Using sklearn, we need to convert these categories into numerical values. There are several transforms available, and which we choose depends on the data.

  • OrdinalEncoder(categories = list_of_lists_of_categories) - for ordinal data. We tell the ordinal encoder the order of the string data using a list (see example below). OrdinalEncoder can be applied to multiple columns at a time. (e.g. [‘low’,’med’,’high] —> [0, 1, 2])

    • Ordinal encoding will replace ordered variables into numbers (0,1,2,…) in a single column.

  • OneHotEncoder() - for categorical data. one-hot encoding of mutually exclusive categorical variables.

    • One-Hot encoding creates a new feature for each possible value.
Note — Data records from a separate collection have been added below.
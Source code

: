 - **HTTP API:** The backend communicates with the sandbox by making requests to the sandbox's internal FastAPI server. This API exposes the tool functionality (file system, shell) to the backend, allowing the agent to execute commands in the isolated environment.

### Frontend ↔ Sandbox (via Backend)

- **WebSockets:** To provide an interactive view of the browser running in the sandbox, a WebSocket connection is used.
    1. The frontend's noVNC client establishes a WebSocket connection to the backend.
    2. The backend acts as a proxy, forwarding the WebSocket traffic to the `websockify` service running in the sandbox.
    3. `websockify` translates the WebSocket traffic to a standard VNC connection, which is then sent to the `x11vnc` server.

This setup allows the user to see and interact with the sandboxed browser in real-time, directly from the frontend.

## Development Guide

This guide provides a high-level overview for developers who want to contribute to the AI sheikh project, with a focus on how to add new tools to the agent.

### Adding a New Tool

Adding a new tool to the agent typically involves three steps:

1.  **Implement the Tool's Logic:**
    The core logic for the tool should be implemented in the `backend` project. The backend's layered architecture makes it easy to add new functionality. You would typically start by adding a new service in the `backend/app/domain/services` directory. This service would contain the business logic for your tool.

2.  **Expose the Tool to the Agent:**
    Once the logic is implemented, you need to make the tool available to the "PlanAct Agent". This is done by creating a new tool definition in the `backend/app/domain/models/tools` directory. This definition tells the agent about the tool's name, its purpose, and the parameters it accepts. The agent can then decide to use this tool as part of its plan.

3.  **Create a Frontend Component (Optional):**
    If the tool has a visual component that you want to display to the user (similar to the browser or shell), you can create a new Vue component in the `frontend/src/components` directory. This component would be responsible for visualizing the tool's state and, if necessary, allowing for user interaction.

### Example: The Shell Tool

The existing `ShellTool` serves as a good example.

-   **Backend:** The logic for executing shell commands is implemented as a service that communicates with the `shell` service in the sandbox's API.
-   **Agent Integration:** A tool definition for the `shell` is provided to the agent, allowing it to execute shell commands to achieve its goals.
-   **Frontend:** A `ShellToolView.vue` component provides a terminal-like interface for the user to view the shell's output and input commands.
Each row will have a 1 in a single column and 0 in the others, hence one hot.

And one more:

  • LabelEncoder()- for categorical data. Label encoding is intended to be used only on the label/target y, hence can only be applied to one column at a time.

We can apply different transforms to different columns of our data using ColumnTransformer().

Let’s look at an example.

import pandas as pd
import numpy as np

grade_roster = dict(
    student_name = ['Alma', 'Barak', 'Connell', 'Devon', 'Erin', 'Felicia'],
    student_level = ['first-year', 'senior', 'sophomore', 'junior', 'senior', 'sophomore'], 
    student_grade = ['A', 'A+', 'B+', 'B', 'C+', 'A'],
    student_major = ['Business', 'Econ', 'Business', 'CS', 'CS', 'Econ']
)

grade_roster_df = pd.DataFrame(grade_roster)
grade_roster_df
student_name student_level student_grade student_major
0 Alma first-year A Business
1 Barak senior A+ Econ
2 Connell sophomore B+ Business
3 Devon junior B CS
4 Erin senior C+ CS
5 Felicia sophomore A Econ
from sklearn.preprocessing import OneHotEncoder, OrdinalEncoder
from sklearn.compose import ColumnTransformer

# Encoding Ordinal Features
levels = ['first-year', 'sophomore', 'junior', 'senior']
grades = ['F', 'D-', 'D', 'D+', 'C-', 'C', 'C+', \
          'B-', 'B', 'B+', 'A-', 'A', 'A+']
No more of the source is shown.